I’ve always viewed Jean-Michel Basquiat as this kind of enigmatic artist whose work is so guarded and laden with emotional and sociopolitical messages that render him hard to appreciate and understand. All that changed with a glimpse into the inner workings of his brain, via the Basquiat: The Unknown Notebooks exhibition at the Brooklyn Museum.
Excerpts from 8 of his journals are juxtaposed with early and later works that hail from Basquiat’s own estate and from the proud private collectors who, after picking up the artist’s works at the beginning of his career, now find themselves with pieces worth millions. Though, as I noted previously, I failed to ever understand the hype around the much publicized artist. I always felt that there was a kind of mainstream, commercialized aspect to his artwork that distracted from his genius; the artist rose to even greater fame and fortune after his death, and his trademark scrawl and crown even emblazon T-shirts offered by Japanese outfitter Uniqlo. This expertly curated show transformed the image of Basquiat in my head from wrongfully idolized Warhol protégé to tragically misguided but brilliant conceptualist whose art was not merely the result of schizophrenic bouts of creativity but actually had and has something to say. His wild but curt prose dispersed throughout his works speaks to an obsession with poverty, white supremacy, and a fascination with any act that referenced but transcended the mundane. Basquiat’s notebooks– in which his delicately devised thoughts are spread out and sporadic– provide the foundation for his so-called ‘trippy’ paintings, where his thoughts jump and jumble, finally uniting to create some kind of unique whole. In doing so, the notebooks give the viewer (myself included) a chance to experience his world at its origins, an introduction to the chaos that has long captivated art critics and collectors but has oft alienated much of the public.

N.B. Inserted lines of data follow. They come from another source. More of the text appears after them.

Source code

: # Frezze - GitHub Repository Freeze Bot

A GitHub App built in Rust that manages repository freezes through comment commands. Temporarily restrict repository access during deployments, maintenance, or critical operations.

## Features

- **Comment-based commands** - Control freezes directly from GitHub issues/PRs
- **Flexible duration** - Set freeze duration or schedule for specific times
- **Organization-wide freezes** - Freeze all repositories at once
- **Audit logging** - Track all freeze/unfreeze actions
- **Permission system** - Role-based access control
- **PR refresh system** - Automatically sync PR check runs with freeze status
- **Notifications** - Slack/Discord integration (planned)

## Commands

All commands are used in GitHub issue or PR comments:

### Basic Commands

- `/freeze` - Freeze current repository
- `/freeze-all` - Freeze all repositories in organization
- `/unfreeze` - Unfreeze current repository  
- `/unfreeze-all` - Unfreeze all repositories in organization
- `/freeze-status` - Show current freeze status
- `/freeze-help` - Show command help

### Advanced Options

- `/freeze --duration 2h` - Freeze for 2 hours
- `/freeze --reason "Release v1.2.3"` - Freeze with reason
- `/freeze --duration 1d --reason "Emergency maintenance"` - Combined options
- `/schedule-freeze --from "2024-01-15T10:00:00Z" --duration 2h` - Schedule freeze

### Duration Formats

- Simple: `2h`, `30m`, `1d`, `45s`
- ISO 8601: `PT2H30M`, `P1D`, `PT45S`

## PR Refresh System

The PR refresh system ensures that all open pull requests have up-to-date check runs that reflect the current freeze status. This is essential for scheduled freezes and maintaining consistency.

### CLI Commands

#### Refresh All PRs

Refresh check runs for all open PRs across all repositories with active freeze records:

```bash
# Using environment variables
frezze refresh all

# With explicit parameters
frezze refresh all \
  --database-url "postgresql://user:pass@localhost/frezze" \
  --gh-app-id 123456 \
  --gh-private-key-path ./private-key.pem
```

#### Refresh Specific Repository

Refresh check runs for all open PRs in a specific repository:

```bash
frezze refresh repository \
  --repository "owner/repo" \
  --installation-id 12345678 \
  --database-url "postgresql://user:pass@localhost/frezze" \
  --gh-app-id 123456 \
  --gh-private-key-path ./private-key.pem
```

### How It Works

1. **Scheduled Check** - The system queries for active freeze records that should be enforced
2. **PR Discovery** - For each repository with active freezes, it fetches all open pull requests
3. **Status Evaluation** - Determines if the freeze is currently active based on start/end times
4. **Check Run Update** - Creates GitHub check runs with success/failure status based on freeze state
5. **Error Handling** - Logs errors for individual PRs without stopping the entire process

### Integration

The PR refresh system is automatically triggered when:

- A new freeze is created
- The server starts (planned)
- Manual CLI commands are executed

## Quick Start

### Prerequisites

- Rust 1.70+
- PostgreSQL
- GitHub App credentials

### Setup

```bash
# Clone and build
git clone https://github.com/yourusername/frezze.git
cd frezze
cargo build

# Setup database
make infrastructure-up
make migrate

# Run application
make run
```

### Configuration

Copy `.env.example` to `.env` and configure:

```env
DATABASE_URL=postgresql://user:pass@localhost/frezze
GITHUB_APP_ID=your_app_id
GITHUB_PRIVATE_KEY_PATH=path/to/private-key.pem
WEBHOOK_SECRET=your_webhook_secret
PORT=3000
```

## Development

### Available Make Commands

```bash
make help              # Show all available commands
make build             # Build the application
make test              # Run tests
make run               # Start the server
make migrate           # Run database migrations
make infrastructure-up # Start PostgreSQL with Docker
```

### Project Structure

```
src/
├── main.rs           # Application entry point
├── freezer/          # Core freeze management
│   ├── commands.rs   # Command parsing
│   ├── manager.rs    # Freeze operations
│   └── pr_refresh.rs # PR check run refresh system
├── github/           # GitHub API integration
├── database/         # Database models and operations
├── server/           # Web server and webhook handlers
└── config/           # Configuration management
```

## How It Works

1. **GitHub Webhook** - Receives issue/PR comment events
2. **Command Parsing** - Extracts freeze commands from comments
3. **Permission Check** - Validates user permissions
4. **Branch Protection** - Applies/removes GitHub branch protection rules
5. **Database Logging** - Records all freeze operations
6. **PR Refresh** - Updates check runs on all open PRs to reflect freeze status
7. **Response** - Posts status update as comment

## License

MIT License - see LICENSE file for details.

Jean-Michel Basquiat is a household name in the art world, a valuable household name, but nonetheless something of a mystery. For many, that makes his work all the more enticing, but should you find yourself wishing to discover a little more, I highly recommend attending this show, which closes August 23rd. A little third-party guidance certainly helped increase my enjoyment of Basquiat’s work, but hold off on buying the exhibition catalogue available in the gift shop or online; the curators writing about the pieces fail to draw realistic conclusions regarding the intentions of the late artist himself. Their written claims feel too far stretched, although thankfully they are not present or voiced in and by the show itself. Go see it!